* _PROBLEM DESCRIPTION_
Would you restate all of the entries verbatim, minus any images?

* _RECORDS SHOWN_
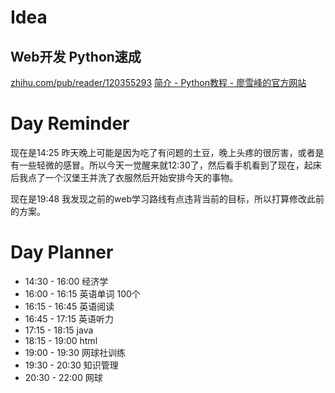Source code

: # Idea

## Web开发 Python速成
[zhihu.com/pub/reader/120355293](https://www.zhihu.com/pub/reader/120355293)
[简介 - Python教程 - 廖雪峰的官方网站](https://liaoxuefeng.com/books/python/introduction/index.html)


# Day Reminder

现在是14:25 昨天晚上可能是因为吃了有问题的土豆，晚上头疼的很厉害，或者是有一些轻微的感冒。所以今天一觉醒来就12:30了，然后看手机看到了现在，起床后我点了一个汉堡王并洗了衣服然后开始安排今天的事物。

现在是19:48 我发现之前的web学习路线有点违背当前的目标，所以打算修改此前的方案。

# Day Planner

- 14:30 - 16:00 经济学
- 16:00 - 16:15 英语单词 100个
- 16:15 - 16:45 英语阅读 
- 16:45 - 17:15 英语听力
- 17:15 - 18:15 java
- 18:15 - 19:00 html
- 19:00 - 19:30 网球社训练
- 19:30 - 20:30 知识管理
- 20:30 - 22:00 网球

* _WRITTEN SOLUTION_
Source code

: # Idea

## Web开发 Python速成
[zhihu.com/pub/reader/120355293](https://www.zhihu.com/pub/reader/120355293)
[简介 - Python教程 - 廖雪峰的官方网站](https://liaoxuefeng.com/books/python/introduction/index.html)


# Day Reminder

现在是14:25 昨天晚上可能是因为吃了有问题的土豆，晚上头疼的很厉害，或者是有一些轻微的感冒。所以今天一觉醒来就12:30了，然后看手机看到了现在，起床后我点了一个汉堡王并洗了衣服然后开始安排今天的事物。

现在是19:48 我发现之前的web学习路线有点违背当前的目标，所以打算修改此前的方案。

# Day Planner

- 14:30 - 16:00 经济学
- 16:00 - 16:15 英语单词 100个
- 16:15 - 16:45 英语阅读 
- 16:45 - 17:15 英语听力
- 17:15 - 18:15 java
- 18:15 - 19:00 html
- 19:00 - 19:30 网球社训练
- 19:30 - 20:30 知识管理
- 20:30 - 22:00 网球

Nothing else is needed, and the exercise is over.